ERIC Number: ED533141
Record Type: Non-Journal
Publication Date: 2012-Jun
Abstractor: As Provided
Reference Count: 14
Statistical Power for Regression Discontinuity Designs in Education: Empirical Estimates of Design Effects Relative to Randomized Controlled Trials. Working Paper
Deke, John; Dragoset, Lisa
Mathematica Policy Research, Inc.
The regression discontinuity design (RDD) has the potential to yield findings with causal validity approaching that of the randomized controlled trial (RCT). However, Schochet (2008a) estimated that, on average, an RDD study of an education intervention would need to include three to four times as many schools or students as an RCT to produce impacts with the same level of statistical precision. We extend the work of Schochet by empirically assessing the effect on sample size requirements of accounting for selection of an optimal bandwidth and the adjustment for random misspecification error, both of which are needed to estimate consistent RDD impacts and control the Type I error rate. We used data from four previously published education studies covering more than 25,000 students in kindergarten to grade 9 in 24 states and 330 schools to calculate empirical estimates of the RDD design effect taking into account these additional factors. We find that an RDD study needs between 9 and 17 times as many schools or students as an RCT to produce an impact with the same level of statistical precision, and that the need for a large sample is driven primarily by bandwidth selection, not adjusting for random misspecification error. (Contains 9 tables and 5 footnotes.)

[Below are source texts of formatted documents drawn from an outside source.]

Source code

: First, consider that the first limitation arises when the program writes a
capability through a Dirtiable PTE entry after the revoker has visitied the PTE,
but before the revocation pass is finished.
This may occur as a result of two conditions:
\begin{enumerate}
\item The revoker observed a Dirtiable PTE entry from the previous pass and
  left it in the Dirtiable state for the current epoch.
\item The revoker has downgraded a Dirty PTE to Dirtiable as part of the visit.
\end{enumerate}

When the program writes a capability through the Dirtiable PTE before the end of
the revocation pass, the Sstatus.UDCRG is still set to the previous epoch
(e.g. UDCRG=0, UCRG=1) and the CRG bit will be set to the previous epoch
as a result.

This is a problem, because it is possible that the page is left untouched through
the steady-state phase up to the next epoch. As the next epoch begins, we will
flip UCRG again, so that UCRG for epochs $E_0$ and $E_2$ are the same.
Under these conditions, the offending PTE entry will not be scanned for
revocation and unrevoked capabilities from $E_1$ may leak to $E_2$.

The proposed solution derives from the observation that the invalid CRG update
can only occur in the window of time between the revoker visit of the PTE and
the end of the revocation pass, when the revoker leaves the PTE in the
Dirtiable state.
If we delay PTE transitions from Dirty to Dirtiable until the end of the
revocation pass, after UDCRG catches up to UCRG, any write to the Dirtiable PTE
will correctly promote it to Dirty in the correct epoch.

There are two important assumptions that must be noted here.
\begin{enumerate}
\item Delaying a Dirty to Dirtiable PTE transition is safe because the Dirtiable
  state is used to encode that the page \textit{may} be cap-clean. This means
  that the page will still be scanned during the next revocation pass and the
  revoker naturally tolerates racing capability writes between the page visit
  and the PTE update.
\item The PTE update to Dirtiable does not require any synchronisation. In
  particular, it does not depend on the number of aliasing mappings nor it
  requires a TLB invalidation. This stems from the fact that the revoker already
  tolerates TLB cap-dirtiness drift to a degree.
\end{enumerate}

Descriptors: Research Design, Elementary Secondary Education, Regression (Statistics), Educational Research, Sampling, Error Patterns, Computation, Program Evaluation, Intervention, Pretests Posttests, Effect Size
Mathematica Policy Research, Inc. P.O. Box 2393, Princeton, NJ 08543-2393. Tel: 609-799-3535; Fax: 609-799-0005; e-mail: email@example.com; Web site: http://www.mathematica-mpr.com
Publication Type: Reports - Research
Education Level: Elementary Secondary Education; Grade 1; Grade 2; Grade 3; Grade 4; Grade 5; Grade 6; Grade 7; Grade 8; Grade 9; Kindergarten
Authoring Institution: Mathematica Policy Research, Inc.